Output the listing verbatim, leaving out every picture.
(INFORMATION SUPPLIED)
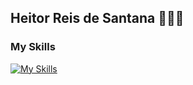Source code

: ## Heitor Reis de Santana 👨🏻‍💻




<h3>My Skills</h3>

[![My Skills](https://skillicons.dev/icons?i=java,python)](https://skillicons.dev)

<!--
**heitorsantana-hub/heitorsantana-hub** is a ✨ _special_ ✨ repository because its `README.md` (this file) appears on your GitHub profile.

Here are some ideas to get you started:

- 🔭 I’m currently working on ...
- 🌱 I’m currently learning ...
- 👯 I’m looking to collaborate on ...
- 🤔 I’m looking for help with ...
- 💬 Ask me about ...
- 📫 How to reach me: ...
- 😄 Pronouns: ...
- ⚡ Fun fact: ...
-->
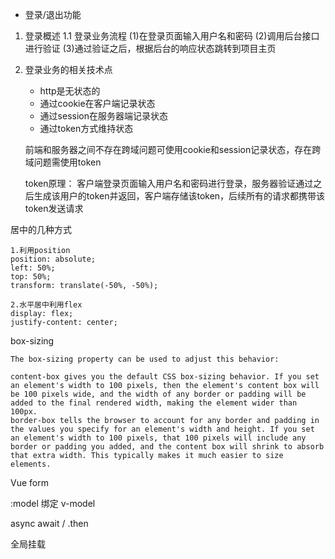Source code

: * 登录/退出功能
1.  登录概述
    1.1 登录业务流程
    (1)在登录页面输入用户名和密码
    (2)调用后台接口进行验证
    (3)通过验证之后，根据后台的响应状态跳转到项目主页

2.  登录业务的相关技术点
    * http是无状态的
    * 通过cookie在客户端记录状态
    * 通过session在服务器端记录状态
    * 通过token方式维持状态
    
    前端和服务器之间不存在跨域问题可使用cookie和session记录状态，存在跨域问题需使用token
    
    token原理：
    客户端登录页面输入用户名和密码进行登录，服务器验证通过之后生成该用户的token并返回，客户端存储该token，后续所有的请求都携带该token发送请求

居中的几种方式
    
    1.利用position
    position: absolute;
    left: 50%;
    top: 50%;
    transform: translate(-50%, -50%);
    
    2.水平居中利用flex
    display: flex;
    justify-content: center;

box-sizing 
    
    The box-sizing property can be used to adjust this behavior:

    content-box gives you the default CSS box-sizing behavior. If you set an element's width to 100 pixels, then the element's content box will be 100 pixels wide, and the width of any border or padding will be added to the final rendered width, making the element wider than 100px.
    border-box tells the browser to account for any border and padding in the values you specify for an element's width and height. If you set an element's width to 100 pixels, that 100 pixels will include any border or padding you added, and the content box will shrink to absorb that extra width. This typically makes it much easier to size elements.
    
Vue form

:model 绑定
v-model 

async await / .then

全局挂载
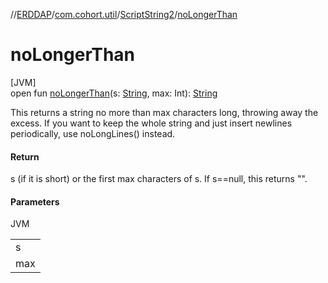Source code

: //[ERDDAP](../../../index.md)/[com.cohort.util](../index.md)/[ScriptString2](index.md)/[noLongerThan](no-longer-than.md)

# noLongerThan

[JVM]\
open fun [noLongerThan](no-longer-than.md)(s: [String](https://docs.oracle.com/en/java/javase/17/docs/api/java.base/java/lang/String.html), max: Int): [String](https://docs.oracle.com/en/java/javase/17/docs/api/java.base/java/lang/String.html)

This returns a string no more than max characters long, throwing away the excess. If you want to keep the whole string and just insert newlines periodically, use noLongLines() instead.

#### Return

s (if it is short) or the first max characters of s. If s==null, this returns &quot;&quot;.

#### Parameters

JVM

| |
|---|
| s |
| max |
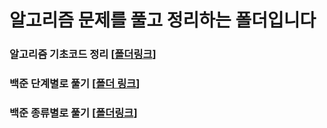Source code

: # 알고리즘 문제를 풀고 정리하는 폴더입니다

### 알고리즘 기초코드 정리 [[폴더링크]()]

### 백준 단계별로 풀기 [[폴더 링크](https://github.com/water-case/AlgorithmSolving/tree/main/workspace/Java/BakjoonStepbystep/src)]

### 백준 종류별로 풀기 [[폴더링크]()]

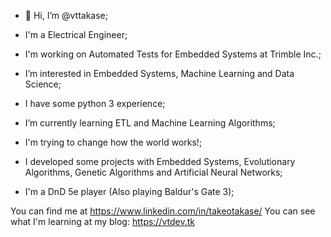 - 👋 Hi, I’m @vttakase;

- I'm a Electrical Engineer;
- I'm working on Automated Tests for Embedded Systems at Trimble Inc.;
- I’m interested in Embedded Systems, Machine Learning and Data Science;
- I have some python 3 experience;
- I’m currently learning ETL and Machine Learning Algorithms;
- I'm trying to change how the world works!;
- I developed some projects with Embedded Systems, Evolutionary Algorithms, Genetic Algorithms and Artificial Neural Networks;
- I'm a DnD 5e player (Also playing Baldur's Gate 3);

You can find me at https://www.linkedin.com/in/takeotakase/
You can see what I'm learning at my blog: https://vtdev.tk

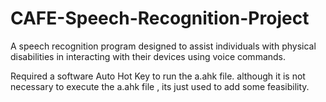 # CAFE-Speech-Recognition-Project
A speech recognition program designed to assist individuals with physical disabilities in interacting  with their devices using voice commands.

Required a software Auto Hot Key to run the a.ahk file. although it is not necessary to execute the a.ahk file , its just used to add some feasibility.

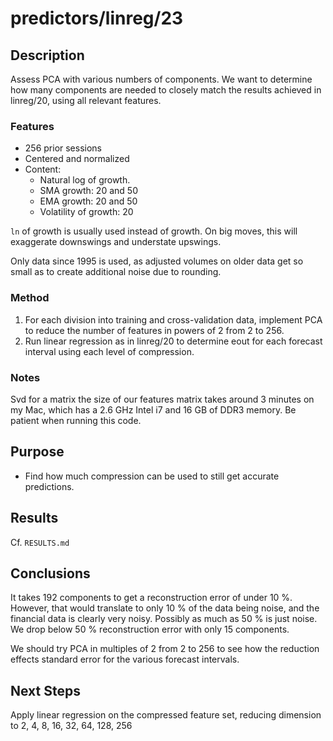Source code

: predictors/linreg/23
===
Description
--
Assess PCA with various numbers of components. We want
to determine how many components are needed to closely
match the results achieved in linreg/20, using all 
relevant features.

### Features

-   256 prior sessions
-   Centered and normalized
-   Content:
    -   Natural log of growth.
    -   SMA growth: 20 and 50
    -   EMA growth: 20 and 50
    -   Volatility of growth: 20

`ln` of growth is usually used instead of growth. On big moves,
this will exaggerate downswings and understate upswings.
   
Only data since 1995 is used, as adjusted volumes on older data get so
small as to create additional noise due to rounding.

### Method
1.  For each division into training and cross-validation data,
    implement PCA to reduce the number of features in powers of
    2 from 2 to 256.
2.  Run linear regression as in linreg/20 to determine eout for
    each forecast interval using each level of compression.

### Notes
Svd for a matrix the size of our features matrix takes around 3 minutes
on my Mac, which has a 2.6 GHz Intel i7 and 16 GB of DDR3 memory.
Be patient when running this code.

Purpose
---
-   Find how much compression can be used to still get accurate
    predictions.

Results
--
Cf. `RESULTS.md`

Conclusions
--
It takes 192 components to get a reconstruction error of under 10 %.
However, that would translate to only 10 % of the data being noise,
and the financial data is clearly very noisy. Possibly as much as 50 %
is just noise. We drop below 50 % reconstruction error with only
15 components.

We should try PCA in multiples of 2 from 2 to 256 to see how the reduction
effects standard error for the various forecast intervals.

Next Steps
--
Apply linear regression on the compressed feature set, reducing dimension
to 2, 4, 8, 16, 32, 64, 128, 256
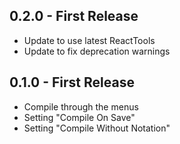 ## 0.2.0 - First Release
* Update to use latest ReactTools
* Update to fix deprecation warnings

## 0.1.0 - First Release
* Compile through the menus
* Setting "Compile On Save"
* Setting "Compile Without Notation"
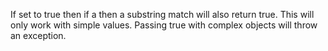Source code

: If set to true then if a then a substring match will also return true. This will only work with simple values. Passing true with complex objects will throw an exception.

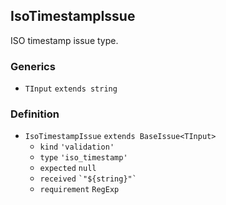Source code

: IsoTimestampIssue
-----------------

ISO timestamp issue type.

### Generics

*   `TInput` `extends string`

### Definition

*   `IsoTimestampIssue` `extends BaseIssue<TInput>`
    *   `kind` `'validation'`
    *   `type` `'iso_timestamp'`
    *   `expected` `null`
    *   `received` `` `"${string}"` ``
    *   `requirement` `RegExp`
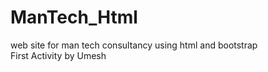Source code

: # ManTech_Html
web site for man tech consultancy using html and bootstrap </br> First Activity by Umesh

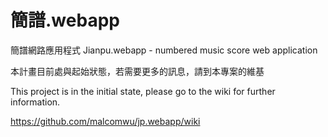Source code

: 簡譜.webapp
=========

簡譜網路應用程式 Jianpu.webapp - numbered music score web application


本計畫目前處與起始狀態，若需要更多的訊息，請到本專案的維基

This project is in the initial state, please go to the wiki for further information.

https://github.com/malcomwu/jp.webapp/wiki
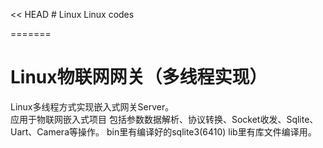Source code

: << HEAD
﻿# Linux
Linux codes

=======
# Linux物联网网关（多线程实现）
Linux多线程方式实现嵌入式网关Server。  
   应用于物联网嵌入式项目
 包括参数数据解析、协议转换、Socket收发、Sqlite、Uart、Camera等操作。 bin里有编译好的sqlite3(6410) lib里有库文件编译用。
(End INFORMATION SUPPLIED)
RESULT FOR THIS TASK:
Source code

: ## Heitor Reis de Santana 👨🏻‍💻




<h3>My Skills</h3>

[![My Skills](https://skillicons.dev/icons?i=java,python)](https://skillicons.dev)

<!--
**heitorsantana-hub/heitorsantana-hub** is a ✨ _special_ ✨ repository because its `README.md` (this file) appears on your GitHub profile.

Here are some ideas to get you started:

- 🔭 I’m currently working on ...
- 🌱 I’m currently learning ...
- 👯 I’m looking to collaborate on ...
- 🤔 I’m looking for help with ...
- 💬 Ask me about ...
- 📫 How to reach me: ...
- 😄 Pronouns: ...
- ⚡ Fun fact: ...
-->
Source code

: * 登录/退出功能
1.  登录概述
    1.1 登录业务流程
    (1)在登录页面输入用户名和密码
    (2)调用后台接口进行验证
    (3)通过验证之后，根据后台的响应状态跳转到项目主页

2.  登录业务的相关技术点
    * http是无状态的
    * 通过cookie在客户端记录状态
    * 通过session在服务器端记录状态
    * 通过token方式维持状态
    
    前端和服务器之间不存在跨域问题可使用cookie和session记录状态，存在跨域问题需使用token
    
    token原理：
    客户端登录页面输入用户名和密码进行登录，服务器验证通过之后生成该用户的token并返回，客户端存储该token，后续所有的请求都携带该token发送请求

居中的几种方式
    
    1.利用position
    position: absolute;
    left: 50%;
    top: 50%;
    transform: translate(-50%, -50%);
    
    2.水平居中利用flex
    display: flex;
    justify-content: center;

box-sizing 
    
    The box-sizing property can be used to adjust this behavior:

    content-box gives you the default CSS box-sizing behavior. If you set an element's width to 100 pixels, then the element's content box will be 100 pixels wide, and the width of any border or padding will be added to the final rendered width, making the element wider than 100px.
    border-box tells the browser to account for any border and padding in the values you specify for an element's width and height. If you set an element's width to 100 pixels, that 100 pixels will include any border or padding you added, and the content box will shrink to absorb that extra width. This typically makes it much easier to size elements.
    
Vue form

:model 绑定
v-model 

async await / .then

全局挂载
Source code

: //[ERDDAP](../../../index.md)/[com.cohort.util](../index.md)/[ScriptString2](index.md)/[noLongerThan](no-longer-than.md)

# noLongerThan

[JVM]\
open fun [noLongerThan](no-longer-than.md)(s: [String](https://docs.oracle.com/en/java/javase/17/docs/api/java.base/java/lang/String.html), max: Int): [String](https://docs.oracle.com/en/java/javase/17/docs/api/java.base/java/lang/String.html)

This returns a string no more than max characters long, throwing away the excess. If you want to keep the whole string and just insert newlines periodically, use noLongLines() instead.

#### Return

s (if it is short) or the first max characters of s. If s==null, this returns &quot;&quot;.

#### Parameters

JVM

| |
|---|
| s |
| max |
Source code

: # 알고리즘 문제를 풀고 정리하는 폴더입니다

### 알고리즘 기초코드 정리 [[폴더링크]()]

### 백준 단계별로 풀기 [[폴더 링크](https://github.com/water-case/AlgorithmSolving/tree/main/workspace/Java/BakjoonStepbystep/src)]

### 백준 종류별로 풀기 [[폴더링크]()]

 - 👋 Hi, I’m @vttakase;

- I'm a Electrical Engineer;
- I'm working on Automated Tests for Embedded Systems at Trimble Inc.;
- I’m interested in Embedded Systems, Machine Learning and Data Science;
- I have some python 3 experience;
- I’m currently learning ETL and Machine Learning Algorithms;
- I'm trying to change how the world works!;
- I developed some projects with Embedded Systems, Evolutionary Algorithms, Genetic Algorithms and Artificial Neural Networks;
- I'm a DnD 5e player (Also playing Baldur's Gate 3);

You can find me at https://www.linkedin.com/in/takeotakase/
You can see what I'm learning at my blog: https://vtdev.tk

 # CAFE-Speech-Recognition-Project
A speech recognition program designed to assist individuals with physical disabilities in interacting  with their devices using voice commands.

Required a software Auto Hot Key to run the a.ahk file. although it is not necessary to execute the a.ahk file , its just used to add some feasibility.

Source code

: predictors/linreg/23
===
Description
--
Assess PCA with various numbers of components. We want
to determine how many components are needed to closely
match the results achieved in linreg/20, using all 
relevant features.

### Features

-   256 prior sessions
-   Centered and normalized
-   Content:
    -   Natural log of growth.
    -   SMA growth: 20 and 50
    -   EMA growth: 20 and 50
    -   Volatility of growth: 20

`ln` of growth is usually used instead of growth. On big moves,
this will exaggerate downswings and understate upswings.
   
Only data since 1995 is used, as adjusted volumes on older data get so
small as to create additional noise due to rounding.

### Method
1.  For each division into training and cross-validation data,
    implement PCA to reduce the number of features in powers of
    2 from 2 to 256.
2.  Run linear regression as in linreg/20 to determine eout for
    each forecast interval using each level of compression.

### Notes
Svd for a matrix the size of our features matrix takes around 3 minutes
on my Mac, which has a 2.6 GHz Intel i7 and 16 GB of DDR3 memory.
Be patient when running this code.

Purpose
---
-   Find how much compression can be used to still get accurate
    predictions.

Results
--
Cf. `RESULTS.md`

Conclusions
--
It takes 192 components to get a reconstruction error of under 10 %.
However, that would translate to only 10 % of the data being noise,
and the financial data is clearly very noisy. Possibly as much as 50 %
is just noise. We drop below 50 % reconstruction error with only
15 components.

We should try PCA in multiples of 2 from 2 to 256 to see how the reduction
effects standard error for the various forecast intervals.

Next Steps
--
Apply linear regression on the compressed feature set, reducing dimension
to 2, 4, 8, 16, 32, 64, 128, 256
 ## 0.2.0 - First Release
* Update to use latest ReactTools
* Update to fix deprecation warnings

## 0.1.0 - First Release
* Compile through the menus
* Setting "Compile On Save"
* Setting "Compile Without Notation"
Source code

: If set to true then if a then a substring match will also return true. This will only work with simple values. Passing true with complex objects will throw an exception.

Source code

: IsoTimestampIssue
-----------------

ISO timestamp issue type.

### Generics

*   `TInput` `extends string`

### Definition

*   `IsoTimestampIssue` `extends BaseIssue<TInput>`
    *   `kind` `'validation'`
    *   `type` `'iso_timestamp'`
    *   `expected` `null`
    *   `received` `` `"${string}"` ``
    *   `requirement` `RegExp`
Source code

: # ManTech_Html
web site for man tech consultancy using html and bootstrap </br> First Activity by Umesh

Source code

: 簡譜.webapp
=========

簡譜網路應用程式 Jianpu.webapp - numbered music score web application


本計畫目前處與起始狀態，若需要更多的訊息，請到本專案的維基

This project is in the initial state, please go to the wiki for further information.

https://github.com/malcomwu/jp.webapp/wiki
Source code

: << HEAD
﻿# Linux
Linux codes

=======
# Linux物联网网关（多线程实现）
Linux多线程方式实现嵌入式网关Server。  
   应用于物联网嵌入式项目
 包括参数数据解析、协议转换、Socket收发、Sqlite、Uart、Camera等操作。 bin里有编译好的sqlite3(6410) lib里有库文件编译用。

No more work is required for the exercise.